You are on-call, and there is an urgent issue, what steps do you take first?

In many organizations, the DevOps team’s responsibilities includes SRE, Site Reliability Engineering. The team has an on-call rotation and is part of the first line of defense when there are issues that show up in production. The urgent issue can be specific to your product, or it can be general, such as email notifications or authentication systems not working, or a particular external API is failing.

The goal of this question is to understand how the candidate will handle the pressure of on-call. One of the first steps could be looping in managers with a status update, or posting a public status update for customers rather than diving right away into debugging. Another first step could be diagnosing and triaging and prioritizing the issue, and asking if there’s a way to patch it or roll a code or infrastructure change back and buying time for engineers to find a more permanent fix. In smaller organizations and startups, the first step could be debugging and posting updates as they go along.

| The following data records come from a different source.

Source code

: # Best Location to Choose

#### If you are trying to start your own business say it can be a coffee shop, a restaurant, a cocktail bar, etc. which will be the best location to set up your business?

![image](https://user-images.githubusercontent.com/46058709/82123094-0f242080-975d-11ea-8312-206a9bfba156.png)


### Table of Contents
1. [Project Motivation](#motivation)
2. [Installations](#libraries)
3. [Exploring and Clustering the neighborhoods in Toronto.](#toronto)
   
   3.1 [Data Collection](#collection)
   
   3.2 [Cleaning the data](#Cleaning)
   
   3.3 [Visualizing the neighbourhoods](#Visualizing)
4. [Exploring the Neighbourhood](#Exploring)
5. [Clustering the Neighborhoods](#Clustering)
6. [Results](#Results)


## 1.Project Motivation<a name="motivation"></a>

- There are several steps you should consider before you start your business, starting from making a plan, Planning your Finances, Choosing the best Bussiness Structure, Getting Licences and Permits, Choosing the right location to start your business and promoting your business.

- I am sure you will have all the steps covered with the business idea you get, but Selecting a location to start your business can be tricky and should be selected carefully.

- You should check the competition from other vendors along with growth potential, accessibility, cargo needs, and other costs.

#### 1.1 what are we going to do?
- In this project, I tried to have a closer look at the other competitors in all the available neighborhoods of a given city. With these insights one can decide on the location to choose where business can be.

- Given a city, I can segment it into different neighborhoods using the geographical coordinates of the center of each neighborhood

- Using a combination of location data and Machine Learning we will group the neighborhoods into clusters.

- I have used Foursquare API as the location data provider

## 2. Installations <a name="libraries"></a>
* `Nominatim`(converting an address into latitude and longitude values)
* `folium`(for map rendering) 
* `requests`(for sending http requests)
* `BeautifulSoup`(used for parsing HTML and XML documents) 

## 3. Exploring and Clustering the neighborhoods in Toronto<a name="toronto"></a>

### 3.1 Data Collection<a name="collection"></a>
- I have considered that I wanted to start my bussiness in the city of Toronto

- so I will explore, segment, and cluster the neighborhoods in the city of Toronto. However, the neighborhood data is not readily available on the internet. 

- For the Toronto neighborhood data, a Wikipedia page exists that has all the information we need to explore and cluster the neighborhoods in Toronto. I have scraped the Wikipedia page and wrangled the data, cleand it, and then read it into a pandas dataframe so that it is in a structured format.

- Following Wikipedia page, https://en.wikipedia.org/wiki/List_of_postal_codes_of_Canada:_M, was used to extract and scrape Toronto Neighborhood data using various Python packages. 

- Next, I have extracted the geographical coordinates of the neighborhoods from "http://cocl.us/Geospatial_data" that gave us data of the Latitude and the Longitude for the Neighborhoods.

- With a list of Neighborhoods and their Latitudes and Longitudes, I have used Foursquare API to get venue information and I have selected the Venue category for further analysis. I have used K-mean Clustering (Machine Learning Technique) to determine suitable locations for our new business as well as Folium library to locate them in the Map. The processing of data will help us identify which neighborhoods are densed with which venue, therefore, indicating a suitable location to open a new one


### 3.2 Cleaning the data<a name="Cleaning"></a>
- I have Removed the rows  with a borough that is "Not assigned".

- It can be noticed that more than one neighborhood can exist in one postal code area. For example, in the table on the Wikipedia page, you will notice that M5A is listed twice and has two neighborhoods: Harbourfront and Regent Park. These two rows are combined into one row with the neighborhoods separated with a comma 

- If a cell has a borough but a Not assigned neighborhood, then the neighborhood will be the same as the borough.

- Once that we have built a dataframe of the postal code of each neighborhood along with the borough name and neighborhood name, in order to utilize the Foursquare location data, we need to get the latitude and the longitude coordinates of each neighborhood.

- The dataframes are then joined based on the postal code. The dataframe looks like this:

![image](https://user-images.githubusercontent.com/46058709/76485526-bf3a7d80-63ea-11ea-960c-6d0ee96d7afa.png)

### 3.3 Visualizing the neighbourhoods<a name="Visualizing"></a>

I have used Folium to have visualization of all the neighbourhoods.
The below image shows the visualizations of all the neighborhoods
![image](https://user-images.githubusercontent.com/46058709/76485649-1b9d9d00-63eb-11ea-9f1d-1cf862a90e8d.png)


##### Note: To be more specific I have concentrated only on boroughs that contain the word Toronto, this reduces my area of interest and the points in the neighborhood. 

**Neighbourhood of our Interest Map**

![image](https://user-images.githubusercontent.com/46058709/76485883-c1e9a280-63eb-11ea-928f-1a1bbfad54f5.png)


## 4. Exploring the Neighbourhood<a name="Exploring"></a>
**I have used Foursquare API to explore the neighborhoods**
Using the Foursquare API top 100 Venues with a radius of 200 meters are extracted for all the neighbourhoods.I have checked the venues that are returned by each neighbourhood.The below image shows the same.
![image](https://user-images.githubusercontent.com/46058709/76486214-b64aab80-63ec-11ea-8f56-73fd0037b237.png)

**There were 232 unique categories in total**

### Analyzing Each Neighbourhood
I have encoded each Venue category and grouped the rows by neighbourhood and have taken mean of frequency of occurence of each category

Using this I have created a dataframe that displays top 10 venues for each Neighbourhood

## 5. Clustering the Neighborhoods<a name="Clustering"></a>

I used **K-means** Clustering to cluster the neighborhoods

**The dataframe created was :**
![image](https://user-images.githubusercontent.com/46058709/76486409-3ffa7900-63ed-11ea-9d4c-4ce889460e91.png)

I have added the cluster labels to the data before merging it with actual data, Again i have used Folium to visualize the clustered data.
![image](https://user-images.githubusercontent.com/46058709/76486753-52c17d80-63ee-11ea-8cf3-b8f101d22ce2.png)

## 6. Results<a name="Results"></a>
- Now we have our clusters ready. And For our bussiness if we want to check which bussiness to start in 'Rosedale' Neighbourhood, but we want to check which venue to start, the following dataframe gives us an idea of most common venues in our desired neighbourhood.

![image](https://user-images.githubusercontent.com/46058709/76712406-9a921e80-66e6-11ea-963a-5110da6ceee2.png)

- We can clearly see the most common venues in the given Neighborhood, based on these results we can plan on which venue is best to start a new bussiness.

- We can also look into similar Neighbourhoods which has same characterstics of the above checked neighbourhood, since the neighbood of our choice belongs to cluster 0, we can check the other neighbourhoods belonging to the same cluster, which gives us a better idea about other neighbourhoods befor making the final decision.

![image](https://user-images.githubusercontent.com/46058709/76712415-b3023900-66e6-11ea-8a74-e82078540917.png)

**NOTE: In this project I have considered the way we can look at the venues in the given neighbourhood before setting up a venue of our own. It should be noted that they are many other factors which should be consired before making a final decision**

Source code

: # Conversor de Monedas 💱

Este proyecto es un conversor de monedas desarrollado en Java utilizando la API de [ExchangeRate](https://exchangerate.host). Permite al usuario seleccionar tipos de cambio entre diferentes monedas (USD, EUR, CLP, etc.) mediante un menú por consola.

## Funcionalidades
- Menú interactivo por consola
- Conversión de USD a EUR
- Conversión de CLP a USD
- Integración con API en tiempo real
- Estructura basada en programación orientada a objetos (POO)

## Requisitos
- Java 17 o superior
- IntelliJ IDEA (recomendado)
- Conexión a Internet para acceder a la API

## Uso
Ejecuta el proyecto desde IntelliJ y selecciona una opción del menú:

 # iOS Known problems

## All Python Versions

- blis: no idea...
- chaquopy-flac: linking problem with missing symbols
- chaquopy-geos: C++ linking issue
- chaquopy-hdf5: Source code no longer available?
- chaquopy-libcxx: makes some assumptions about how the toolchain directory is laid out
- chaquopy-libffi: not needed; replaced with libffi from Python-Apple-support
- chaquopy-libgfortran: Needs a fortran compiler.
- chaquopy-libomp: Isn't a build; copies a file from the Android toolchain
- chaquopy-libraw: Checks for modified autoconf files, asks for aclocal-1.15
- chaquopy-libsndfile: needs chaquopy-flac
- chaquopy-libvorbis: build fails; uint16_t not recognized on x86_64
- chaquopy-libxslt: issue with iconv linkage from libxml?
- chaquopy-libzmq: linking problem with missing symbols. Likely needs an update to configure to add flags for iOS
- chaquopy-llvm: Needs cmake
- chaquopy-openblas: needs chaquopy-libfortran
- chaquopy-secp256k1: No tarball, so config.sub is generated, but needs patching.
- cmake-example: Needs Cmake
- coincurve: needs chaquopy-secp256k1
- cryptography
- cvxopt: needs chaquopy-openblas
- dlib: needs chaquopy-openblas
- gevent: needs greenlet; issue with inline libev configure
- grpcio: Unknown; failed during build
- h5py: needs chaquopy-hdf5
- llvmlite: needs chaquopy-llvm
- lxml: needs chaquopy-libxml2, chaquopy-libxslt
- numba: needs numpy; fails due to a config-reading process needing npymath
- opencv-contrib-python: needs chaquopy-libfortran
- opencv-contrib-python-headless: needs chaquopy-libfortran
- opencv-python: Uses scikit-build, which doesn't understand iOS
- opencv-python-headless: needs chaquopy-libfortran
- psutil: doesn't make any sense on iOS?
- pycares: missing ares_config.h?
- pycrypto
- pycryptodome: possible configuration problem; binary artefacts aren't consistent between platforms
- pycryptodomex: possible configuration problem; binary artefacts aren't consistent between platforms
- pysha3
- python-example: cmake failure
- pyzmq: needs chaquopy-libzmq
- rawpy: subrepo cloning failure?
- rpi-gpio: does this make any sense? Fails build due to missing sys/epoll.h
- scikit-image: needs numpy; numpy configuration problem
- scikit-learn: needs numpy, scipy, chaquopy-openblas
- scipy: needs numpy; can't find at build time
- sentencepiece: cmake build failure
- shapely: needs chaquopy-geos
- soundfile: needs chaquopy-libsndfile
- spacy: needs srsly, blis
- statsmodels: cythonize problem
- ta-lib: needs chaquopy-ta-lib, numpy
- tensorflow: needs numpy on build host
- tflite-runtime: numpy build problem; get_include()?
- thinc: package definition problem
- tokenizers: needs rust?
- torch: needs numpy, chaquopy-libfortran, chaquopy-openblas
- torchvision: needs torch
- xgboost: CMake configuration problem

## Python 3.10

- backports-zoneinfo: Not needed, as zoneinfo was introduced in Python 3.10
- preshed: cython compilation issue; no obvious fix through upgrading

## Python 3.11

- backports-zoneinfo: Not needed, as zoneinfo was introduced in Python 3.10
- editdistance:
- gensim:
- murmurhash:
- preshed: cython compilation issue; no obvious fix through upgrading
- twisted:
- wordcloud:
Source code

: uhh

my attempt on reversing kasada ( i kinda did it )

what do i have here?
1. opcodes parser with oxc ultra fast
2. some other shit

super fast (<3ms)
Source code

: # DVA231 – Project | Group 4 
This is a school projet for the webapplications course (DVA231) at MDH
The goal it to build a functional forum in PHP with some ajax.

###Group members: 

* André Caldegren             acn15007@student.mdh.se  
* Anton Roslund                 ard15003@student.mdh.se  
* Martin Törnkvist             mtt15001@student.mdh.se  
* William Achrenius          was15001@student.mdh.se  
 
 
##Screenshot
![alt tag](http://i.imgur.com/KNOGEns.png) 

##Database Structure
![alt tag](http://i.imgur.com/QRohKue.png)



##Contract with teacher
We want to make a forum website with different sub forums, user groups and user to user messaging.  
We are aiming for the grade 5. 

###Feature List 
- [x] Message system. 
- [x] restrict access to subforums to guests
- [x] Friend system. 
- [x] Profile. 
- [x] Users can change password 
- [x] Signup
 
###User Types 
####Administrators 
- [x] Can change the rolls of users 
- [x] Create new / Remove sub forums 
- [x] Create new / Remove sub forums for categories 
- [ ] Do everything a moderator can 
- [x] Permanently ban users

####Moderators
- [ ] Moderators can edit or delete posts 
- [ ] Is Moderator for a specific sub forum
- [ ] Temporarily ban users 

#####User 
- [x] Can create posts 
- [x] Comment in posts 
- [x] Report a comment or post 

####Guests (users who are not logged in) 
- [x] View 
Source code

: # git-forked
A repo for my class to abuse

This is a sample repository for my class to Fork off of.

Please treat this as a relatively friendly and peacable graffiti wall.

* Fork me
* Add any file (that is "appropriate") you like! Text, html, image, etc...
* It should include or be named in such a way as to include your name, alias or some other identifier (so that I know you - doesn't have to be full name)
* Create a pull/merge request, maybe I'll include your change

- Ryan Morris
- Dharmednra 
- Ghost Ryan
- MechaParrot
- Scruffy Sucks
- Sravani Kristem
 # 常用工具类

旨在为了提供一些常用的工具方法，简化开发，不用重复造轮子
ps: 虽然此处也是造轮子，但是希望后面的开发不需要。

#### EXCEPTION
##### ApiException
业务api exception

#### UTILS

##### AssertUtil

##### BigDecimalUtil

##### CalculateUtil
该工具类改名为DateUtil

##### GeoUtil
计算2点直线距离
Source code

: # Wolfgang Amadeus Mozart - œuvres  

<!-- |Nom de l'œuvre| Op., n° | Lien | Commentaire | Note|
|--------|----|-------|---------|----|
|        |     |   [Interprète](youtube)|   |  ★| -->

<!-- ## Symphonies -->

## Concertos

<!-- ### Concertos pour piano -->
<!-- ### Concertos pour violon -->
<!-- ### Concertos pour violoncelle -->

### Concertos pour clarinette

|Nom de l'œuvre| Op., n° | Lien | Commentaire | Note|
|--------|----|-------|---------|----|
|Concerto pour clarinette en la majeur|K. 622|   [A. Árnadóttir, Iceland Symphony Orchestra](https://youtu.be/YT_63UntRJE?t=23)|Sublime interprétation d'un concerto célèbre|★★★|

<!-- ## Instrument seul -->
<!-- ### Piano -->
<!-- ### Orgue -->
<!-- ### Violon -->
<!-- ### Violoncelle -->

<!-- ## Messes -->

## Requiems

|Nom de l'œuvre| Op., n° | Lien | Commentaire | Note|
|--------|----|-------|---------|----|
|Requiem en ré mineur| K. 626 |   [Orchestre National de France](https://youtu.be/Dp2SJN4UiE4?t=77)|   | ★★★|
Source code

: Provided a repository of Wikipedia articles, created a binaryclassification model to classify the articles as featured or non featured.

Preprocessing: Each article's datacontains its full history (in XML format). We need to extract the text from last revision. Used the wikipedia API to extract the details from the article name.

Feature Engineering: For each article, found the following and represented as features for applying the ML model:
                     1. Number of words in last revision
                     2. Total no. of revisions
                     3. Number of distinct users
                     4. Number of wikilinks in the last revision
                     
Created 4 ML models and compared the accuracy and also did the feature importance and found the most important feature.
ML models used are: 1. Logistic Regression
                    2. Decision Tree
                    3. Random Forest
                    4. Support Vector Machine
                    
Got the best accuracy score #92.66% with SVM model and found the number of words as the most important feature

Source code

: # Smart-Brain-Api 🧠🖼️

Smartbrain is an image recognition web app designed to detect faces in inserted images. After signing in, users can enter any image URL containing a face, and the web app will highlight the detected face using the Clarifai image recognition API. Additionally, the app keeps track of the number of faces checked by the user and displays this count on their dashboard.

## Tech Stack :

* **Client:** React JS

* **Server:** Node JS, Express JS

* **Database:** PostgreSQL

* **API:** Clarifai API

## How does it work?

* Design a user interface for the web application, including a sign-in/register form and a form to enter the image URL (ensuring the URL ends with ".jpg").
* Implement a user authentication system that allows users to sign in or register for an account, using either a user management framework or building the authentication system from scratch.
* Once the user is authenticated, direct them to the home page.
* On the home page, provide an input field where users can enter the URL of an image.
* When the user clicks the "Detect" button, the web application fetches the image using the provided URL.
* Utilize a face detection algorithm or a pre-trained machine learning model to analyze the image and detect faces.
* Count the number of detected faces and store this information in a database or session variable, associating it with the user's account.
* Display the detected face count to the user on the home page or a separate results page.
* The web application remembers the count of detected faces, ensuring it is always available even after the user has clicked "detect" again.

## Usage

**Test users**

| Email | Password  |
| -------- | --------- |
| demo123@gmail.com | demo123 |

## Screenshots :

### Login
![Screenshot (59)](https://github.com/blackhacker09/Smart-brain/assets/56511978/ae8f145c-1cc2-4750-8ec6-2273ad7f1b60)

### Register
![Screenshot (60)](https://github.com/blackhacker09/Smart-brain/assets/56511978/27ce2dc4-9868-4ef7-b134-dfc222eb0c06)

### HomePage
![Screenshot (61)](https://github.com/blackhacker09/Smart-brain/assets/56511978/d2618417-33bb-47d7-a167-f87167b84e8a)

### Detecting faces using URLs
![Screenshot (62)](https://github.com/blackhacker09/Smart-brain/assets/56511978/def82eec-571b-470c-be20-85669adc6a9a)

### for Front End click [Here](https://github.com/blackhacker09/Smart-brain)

After an urgent issue is resolved, what steps do you take next?

A follow-up question to the one above is, what happens the next day? The goal is to understand whether the DevOps engineer will write up notes, research ways to prevent the issue, create alerts to prevent the issue, and talk to other engineers to create a better process for the future.

The question is a bit free-form because it depends on the DevOps engineer. Each one knows what steps they would take based on their experience, and having it free-form lets you see how well it aligns with current processes. One DevOps engineer may focus mainly on the urgent issue and the technical details while another may focus more on preventative measures.

Within this question you can also ask about observability and systems monitoring.

We have a new build pipeline being set up, how do we handle secrets management?

This question digs into the security side of DevOps. A candidate should know that API tokens and secret keys should be stored outside of a Git repository, and should not be stored in plain-text, and should be stored in AWS Secrets Manager, 1Password, or other secrets management tools. They should be able to describe how those secrets are accessed in the build pipeline and how they’re accessed for the deployed application. Candidates should also ask about key rotation and different keys for different environments.